Thanks for the reference. Sounds like a neat idea so I'll definitely check it out! Right now, there are lots of complications in designing this library, at least if I want a nice API. I have lots and lots of type definitions to encode the various constructs of the protocol I'm working with. New versions could make arbitrary changes: add or remove a field to a record, change the type of a record field, add or remove one of several possible cases (which I encode with sum types), and so on. It's not at all clear to me yet how I should factor my type definitions, and/or use other features such as polymorphic types, type classes, etc. But I guess this is a different thread. On Wed, May 12, 2010 at 4:35 PM, Stephen Blackheath [to Haskell-Beginners] < mutilating.cauliflowers.stephen@blacksapphire.com> wrote:
Ashish,
I've been using XML picklers for serialization, which you might want to consider if you can handle a little extra CPU/data cost. I'm the author of hexpat-pickle, so this is a plug for my package. I lifted the idea wholesale from the HXT package.

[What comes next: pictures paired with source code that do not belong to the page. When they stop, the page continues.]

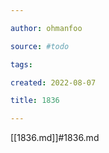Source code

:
 ```yaml
---

author: ohmanfoo

source: #todo

tags: 

created: 2022-08-07

title: 1836

---
```

[[1836.md]]#1836.md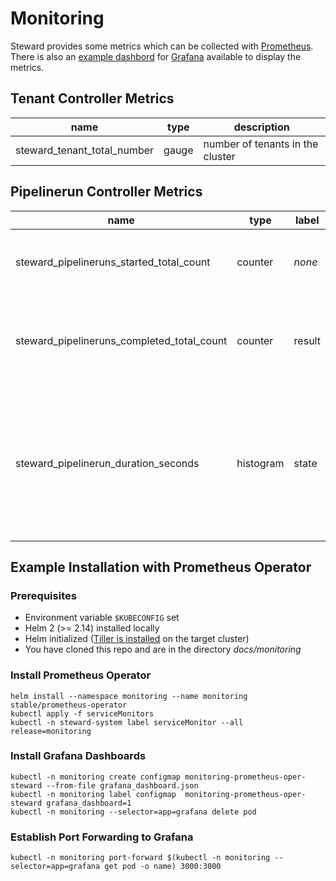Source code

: # Monitoring

Steward provides some metrics which can be collected with [Prometheus].
There is also an [example dashbord] for [Grafana] available to display the metrics.

## Tenant Controller Metrics

| name | type | description |
| ---- | ---- | ----------- |
| steward_tenant_total_number | gauge | number of tenants in the cluster |

## Pipelinerun Controller Metrics

| name | type | label | description |
| ---- | ---- | ----- | ----------- |
| steward_pipelineruns_started_total_count   | counter   | _none_ | counter is increased by every started pipeline run |
| steward_pipelineruns_completed_total_count | counter   | result | counters with result label are increased when result of pipeline run is set |
| steward_pipelinerun_duration_seconds | histogram | state  | histogram with 15 exponential buckets starting from 125ms with factor 2 for the different pipelinerun states |

## Example Installation with Prometheus Operator

### Prerequisites

-   Environment variable `$KUBECONFIG` set
-   Helm 2 (>= 2.14) installed locally
-   Helm initialized ([Tiller is installed][tiller-install] on the target cluster)
-   You have cloned this repo and are in the directory _docs/monitoring_

### Install Prometheus Operator
```
helm install --namespace monitoring --name monitoring stable/prometheus-operator
kubectl apply -f serviceMonitors
kubectl -n steward-system label serviceMonitor --all release=monitoring
```

### Install Grafana Dashboards
```
kubectl -n monitoring create configmap monitoring-prometheus-oper-steward --from-file grafana_dashboard.json
kubectl -n monitoring label configmap  monitoring-prometheus-oper-steward grafana_dashboard=1
kubectl -n monitoring --selector=app=grafana delete pod
```

### Establish Port Forwarding to Grafana
```
kubectl -n monitoring port-forward $(kubectl -n monitoring --selector=app=grafana get pod -o name) 3000:3000
```

[example dashbord]: grafana_dashboard.json
[Prometheus]: https://prometheus.io/docs/introduction/overview/
[Grafana]: https://grafana.com
[tiller-install]: https://rancher.com/docs/rancher/v2.x/en/installation/ha/helm-init/#install-tiller-on-the-cluster
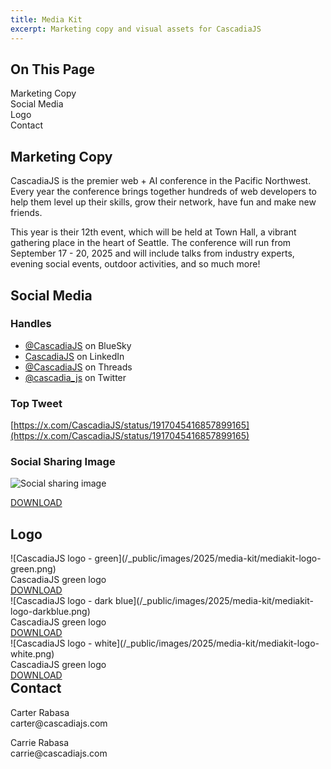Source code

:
 ```yaml
---
title: Media Kit
excerpt: Marketing copy and visual assets for CascadiaJS
---
```


<div id="toc">
<h2>On This Page</h2>
    <ul>
        <li><a href="#copy">Marketing Copy</a></li>
        <li><a href="#social">Social Media</a></li>
        <li><a href="#logo">Logo</a></li>
        <li><a href="#contact">Contact</a></li>
    </ul>
</div>

<h2 id="copy">Marketing Copy</h2>

<p>CascadiaJS is the premier web + AI conference in the Pacific Northwest. Every year the conference brings together hundreds of web developers to help them level up their skills, grow their network, have fun and make new friends.</p>

<p>This year is their 12th event, which will be held at Town Hall, a vibrant gathering place in the heart of Seattle. The conference will run from September 17 - 20, 2025 and will include talks from industry experts, evening social events, outdoor activities, and so much more!</p>

<h2 id="social">Social Media</h2>

### Handles

* [@CascadiaJS](https://bsky.app/profile/cascadiajs.com) on BlueSky
* [CascadiaJS](https://www.linkedin.com/showcase/cascadiajs/) on LinkedIn
* [@CascadiaJS](https://www.threads.net/@cascadia_js) on Threads
* [@cascadia_js](https://twitter.com/CascadiaJS) on Twitter

### Top Tweet

[https://x.com/CascadiaJS/status/1917045416857899165](https://x.com/CascadiaJS/status/1917045416857899165)

### Social Sharing Image

![Social sharing image](/_public/images/media-kit/social-sharing-general.png)<br/>
<div class="cta secondary"><a href="/_public/images/media-kit/social-sharing-general.png">DOWNLOAD</a></div>

<h2 id="logo">Logo</h2>

<div style="float:left">
![CascadiaJS logo - green](/_public/images/2025/media-kit/mediakit-logo-green.png)<br/>
CascadiaJS green logo<br/>
<div class="cta secondary"><a href="/_public/files/media-kit/cascadiajs-logo-green.zip">DOWNLOAD</a></div>
</div>

<div style="float:left">
![CascadiaJS logo - dark blue](/_public/images/2025/media-kit/mediakit-logo-darkblue.png)<br/>
CascadiaJS green logo<br/>
<div class="cta secondary"><a href="/_public/files/media-kit/cascadiajs-logo-darkblue.zip">DOWNLOAD</a></div>
</div>

<div style="float:left">
![CascadiaJS logo - white](/_public/images/2025/media-kit/mediakit-logo-white.png)<br/>
CascadiaJS green logo<br/>
<div class="cta secondary"><a href="/_public/files/media-kit/cascadiajs-logo-white.zip">DOWNLOAD</a></div>
</div>

<h2 id="contact">Contact</h2>
<p>Carter Rabasa<br/>
carter@cascadiajs.com</p>

<p>Carrie Rabasa<br/>
carrie@cascadiajs.com</p>



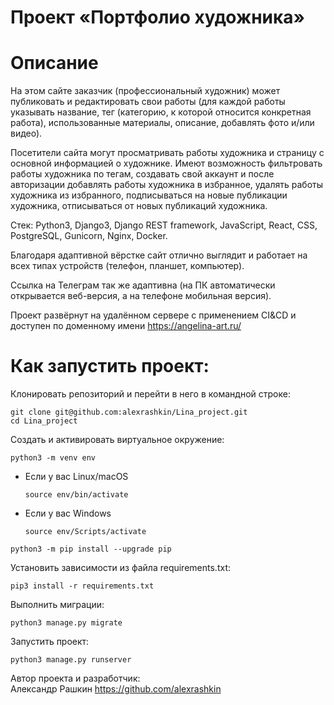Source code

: # Проект «Портфолио художника»
# Описание
На этом сайте заказчик (профессиональный художник) может публиковать и редактировать свои работы (для каждой работы указывать название, тег (категорию, к которой относится конкретная работа), использованные материалы, описание, добавлять фото и/или видео). 

Посетители сайта могут просматривать работы художника и страницу с основной информацией о художнике. Имеют возможность фильтровать работы художника по тегам, создавать свой аккаунт и после авторизации добавлять работы художника в избранное, удалять работы художника из избранного, подписываться на новые публикации художника, отписываться от новых публикаций художника.

Стек: Python3, Django3, Django REST framework, JavaScript, React, CSS, PostgreSQL, Gunicorn, Nginx, Docker.

Благодаря адаптивной вёрстке сайт отлично выглядит и работает на всех типах устройств (телефон, планшет, компьютер).

Ссылка на Телеграм так же адаптивна (на ПК автоматически открывается веб-версия, а на телефоне мобильная версия).

Проект развёрнут на удалённом сервере с применением CI&CD и доступен по доменному имени https://angelina-art.ru/

# Как запустить проект:

Клонировать репозиторий и перейти в него в командной строке:

```
git clone git@github.com:alexrashkin/Lina_project.git
cd Lina_project
```

Cоздать и активировать виртуальное окружение:

```
python3 -m venv env
```

* Если у вас Linux/macOS

    ```
    source env/bin/activate
    ```

* Если у вас Windows

    ```
    source env/Scripts/activate
    ```

```
python3 -m pip install --upgrade pip
```

Установить зависимости из файла requirements.txt:

```
pip3 install -r requirements.txt
```

Выполнить миграции:

```
python3 manage.py migrate
```

Запустить проект:

```
python3 manage.py runserver
```

Автор проекта и разработчик:  
Александр Рашкин
https://github.com/alexrashkin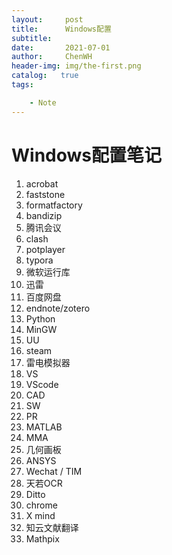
 ```yaml
---
layout:     post
title:      Windows配置 
subtitle:    
date:       2021-07-01
author:     ChenWH 
header-img: img/the-first.png
catalog:   true
tags:

    - Note
---
```


# Windows配置笔记

1. acrobat
2. faststone
3. formatfactory
4. bandizip
5. 腾讯会议
6. clash
7. potplayer
8. typora
9. 微软运行库
10. 迅雷
11. 百度网盘
12. endnote/zotero
13. Python
14. MinGW
15. UU
16. steam
17. 雷电模拟器
18. VS
19. VScode
20. CAD
21. SW
22. PR
23. MATLAB
24. MMA
25. 几何画板
26. ANSYS
27. Wechat / TIM
28. 天若OCR
29. Ditto
30. chrome
31. X mind
32. 知云文献翻译
33. Mathpix

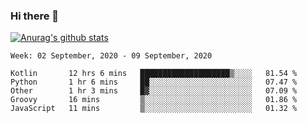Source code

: ### Hi there 👋

[![Anurag's github stats](https://github-readme-stats.vercel.app/api?username=jinserrr&show_icons=true)](https://github.com/anuraghazra/github-readme-stats)


<!--START_SECTION:waka-->
```text
Week: 02 September, 2020 - 09 September, 2020

Kotlin       12 hrs 6 mins   ████████████████████▒░░░░   81.54 % 
Python       1 hr 6 mins     ██░░░░░░░░░░░░░░░░░░░░░░░   07.47 % 
Other        1 hr 3 mins     █▓░░░░░░░░░░░░░░░░░░░░░░░   07.09 % 
Groovy       16 mins         ▒░░░░░░░░░░░░░░░░░░░░░░░░   01.86 % 
JavaScript   11 mins         ▒░░░░░░░░░░░░░░░░░░░░░░░░   01.32 % 
```
<!--END_SECTION:waka-->
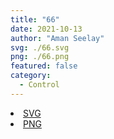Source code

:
 ```yaml
---
title: "66"
date: 2021-10-13
author: "Aman Seelay"
svg: ./66.svg
png: ./66.png
featured: false
category:
  - Control
---
```


<li><a href="./66.svg" download className="btn-svg">SVG</a></li>
<li><a href="./66.png" download className="btn-png">PNG</a></li>
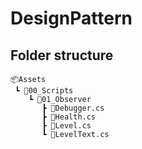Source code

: # DesignPattern

## Folder structure
```
📦Assets
 ┗ 📂00_Scripts
    ┗ 📂01_Observer
       ┣ 📜Debugger.cs
       ┣ 📜Health.cs
       ┣ 📜Level.cs
       ┗ 📜LevelText.cs
```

Handling changes in protocol version is really easy. I've been doing a lot of
xpSomething = new `xpTryCatch` old where new = ... old = ...
If the new encoding fails to parse, it tries the old one, and on transmission it uses the new one. I find it very quick and convenient to bang out a new pickler now that I'm familiar with it. You write your pickler and your unpickler with the same code - it works well.
I am also working on hexpat-iteratee which is a lot more socket friendly since it doesn't use Haskell's lazy I/O. The learning curve increases a little bit with doing it that way, though.
Steve
On 13/05/10 05:15, Ashish Agarwal wrote:
Thanks for all the advice. It seems I should avoid making my types instances of Binary. In fact, this relates to another design issue I've been grappling with, supporting multiple versions of the protocol. Probably I'll need something like, putProtVersion1, putProtVersion2, etc. Or something along this line.